*** Opening INFORMATION SUPPLIED ***

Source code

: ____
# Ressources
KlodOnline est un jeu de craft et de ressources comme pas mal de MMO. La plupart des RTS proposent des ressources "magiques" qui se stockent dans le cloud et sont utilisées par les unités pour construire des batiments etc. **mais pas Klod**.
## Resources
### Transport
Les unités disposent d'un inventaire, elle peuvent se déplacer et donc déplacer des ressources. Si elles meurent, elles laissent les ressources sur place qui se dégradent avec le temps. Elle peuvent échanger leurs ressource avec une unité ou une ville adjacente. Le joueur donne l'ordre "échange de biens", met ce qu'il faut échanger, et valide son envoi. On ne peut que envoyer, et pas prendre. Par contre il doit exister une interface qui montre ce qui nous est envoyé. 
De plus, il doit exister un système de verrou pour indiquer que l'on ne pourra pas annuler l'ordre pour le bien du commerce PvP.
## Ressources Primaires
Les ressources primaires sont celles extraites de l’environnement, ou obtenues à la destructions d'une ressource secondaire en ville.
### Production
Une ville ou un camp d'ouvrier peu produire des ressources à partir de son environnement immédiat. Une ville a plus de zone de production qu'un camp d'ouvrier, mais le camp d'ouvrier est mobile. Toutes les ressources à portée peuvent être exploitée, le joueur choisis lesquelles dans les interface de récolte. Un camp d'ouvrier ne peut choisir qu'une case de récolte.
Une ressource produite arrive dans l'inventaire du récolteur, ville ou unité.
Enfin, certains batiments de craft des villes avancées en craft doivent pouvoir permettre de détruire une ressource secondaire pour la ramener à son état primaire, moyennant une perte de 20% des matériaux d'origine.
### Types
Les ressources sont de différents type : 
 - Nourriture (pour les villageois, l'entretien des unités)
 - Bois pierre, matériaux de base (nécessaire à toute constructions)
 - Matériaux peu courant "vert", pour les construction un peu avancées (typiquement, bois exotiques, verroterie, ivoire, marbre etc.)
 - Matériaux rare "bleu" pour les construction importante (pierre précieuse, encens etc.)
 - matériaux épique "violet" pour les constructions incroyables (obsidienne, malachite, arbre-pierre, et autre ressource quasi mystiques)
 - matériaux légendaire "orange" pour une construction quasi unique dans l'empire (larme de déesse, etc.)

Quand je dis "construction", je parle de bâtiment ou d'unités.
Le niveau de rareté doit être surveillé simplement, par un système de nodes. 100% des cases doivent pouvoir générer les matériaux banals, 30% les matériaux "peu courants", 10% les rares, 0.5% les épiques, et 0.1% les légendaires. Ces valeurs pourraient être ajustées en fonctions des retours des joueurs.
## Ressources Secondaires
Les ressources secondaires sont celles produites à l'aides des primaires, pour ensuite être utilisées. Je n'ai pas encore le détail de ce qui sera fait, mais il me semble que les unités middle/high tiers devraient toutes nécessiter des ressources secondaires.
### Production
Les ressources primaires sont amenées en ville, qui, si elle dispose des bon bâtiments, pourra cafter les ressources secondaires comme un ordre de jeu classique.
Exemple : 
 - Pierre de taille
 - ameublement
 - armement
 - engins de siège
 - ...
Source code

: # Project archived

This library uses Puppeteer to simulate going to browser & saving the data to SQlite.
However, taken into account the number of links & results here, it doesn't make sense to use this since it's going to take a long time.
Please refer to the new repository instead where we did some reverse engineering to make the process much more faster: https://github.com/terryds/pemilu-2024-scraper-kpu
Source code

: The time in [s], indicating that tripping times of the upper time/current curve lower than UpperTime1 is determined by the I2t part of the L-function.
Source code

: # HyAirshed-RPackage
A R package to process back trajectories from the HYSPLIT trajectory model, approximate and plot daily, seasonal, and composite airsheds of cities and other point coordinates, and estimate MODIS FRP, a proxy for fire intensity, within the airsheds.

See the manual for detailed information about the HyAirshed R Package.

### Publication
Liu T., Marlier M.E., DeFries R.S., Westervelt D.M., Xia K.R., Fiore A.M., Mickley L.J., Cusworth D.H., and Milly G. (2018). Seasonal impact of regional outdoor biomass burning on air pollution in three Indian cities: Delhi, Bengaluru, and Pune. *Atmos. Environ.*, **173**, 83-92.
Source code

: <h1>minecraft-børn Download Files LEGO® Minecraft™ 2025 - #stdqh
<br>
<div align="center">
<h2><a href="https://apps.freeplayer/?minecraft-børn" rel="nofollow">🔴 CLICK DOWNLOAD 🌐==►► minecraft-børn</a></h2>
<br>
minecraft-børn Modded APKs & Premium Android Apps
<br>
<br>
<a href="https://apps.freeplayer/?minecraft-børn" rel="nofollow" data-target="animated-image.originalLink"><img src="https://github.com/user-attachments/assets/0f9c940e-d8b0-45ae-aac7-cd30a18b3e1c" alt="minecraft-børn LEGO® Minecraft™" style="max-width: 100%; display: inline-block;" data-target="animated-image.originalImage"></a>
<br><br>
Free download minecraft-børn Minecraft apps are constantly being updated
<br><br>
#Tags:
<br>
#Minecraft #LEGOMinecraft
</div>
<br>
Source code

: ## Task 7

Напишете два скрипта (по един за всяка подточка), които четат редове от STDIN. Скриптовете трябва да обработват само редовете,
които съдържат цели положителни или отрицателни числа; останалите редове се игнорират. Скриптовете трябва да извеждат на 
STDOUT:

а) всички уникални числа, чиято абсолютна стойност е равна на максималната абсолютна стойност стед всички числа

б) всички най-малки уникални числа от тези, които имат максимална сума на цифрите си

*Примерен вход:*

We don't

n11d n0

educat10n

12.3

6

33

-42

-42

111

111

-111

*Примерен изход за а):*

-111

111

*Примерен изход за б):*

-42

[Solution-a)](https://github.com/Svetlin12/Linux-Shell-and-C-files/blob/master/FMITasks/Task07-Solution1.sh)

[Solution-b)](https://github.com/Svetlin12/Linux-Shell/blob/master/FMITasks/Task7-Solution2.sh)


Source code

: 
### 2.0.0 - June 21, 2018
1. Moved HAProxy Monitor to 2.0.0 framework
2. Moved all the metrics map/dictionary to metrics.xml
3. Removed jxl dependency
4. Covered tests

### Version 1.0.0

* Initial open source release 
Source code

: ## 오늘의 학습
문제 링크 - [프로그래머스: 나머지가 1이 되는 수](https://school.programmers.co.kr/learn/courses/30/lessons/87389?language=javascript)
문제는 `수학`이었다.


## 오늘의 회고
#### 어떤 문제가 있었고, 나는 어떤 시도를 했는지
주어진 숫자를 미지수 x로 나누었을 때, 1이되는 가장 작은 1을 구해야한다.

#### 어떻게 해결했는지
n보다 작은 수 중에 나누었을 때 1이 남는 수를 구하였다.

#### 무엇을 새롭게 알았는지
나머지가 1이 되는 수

*** Closing INFORMATION SUPPLIED ***

**ACTION ITEM**
Retype the listing from its first line onward, stopping after the line that contains "## Ressources Primaires" has been retyped in full.

**EXERCISE OUTPUT**
Source code

: ____
# Ressources
KlodOnline est un jeu de craft et de ressources comme pas mal de MMO. La plupart des RTS proposent des ressources "magiques" qui se stockent dans le cloud et sont utilisées par les unités pour construire des batiments etc. **mais pas Klod**.
## Resources
### Transport
Les unités disposent d'un inventaire, elle peuvent se déplacer et donc déplacer des ressources. Si elles meurent, elles laissent les ressources sur place qui se dégradent avec le temps. Elle peuvent échanger leurs ressource avec une unité ou une ville adjacente. Le joueur donne l'ordre "échange de biens", met ce qu'il faut échanger, et valide son envoi. On ne peut que envoyer, et pas prendre. Par contre il doit exister une interface qui montre ce qui nous est envoyé. 
De plus, il doit exister un système de verrou pour indiquer que l'on ne pourra pas annuler l'ordre pour le bien du commerce PvP.
## Ressources Primaires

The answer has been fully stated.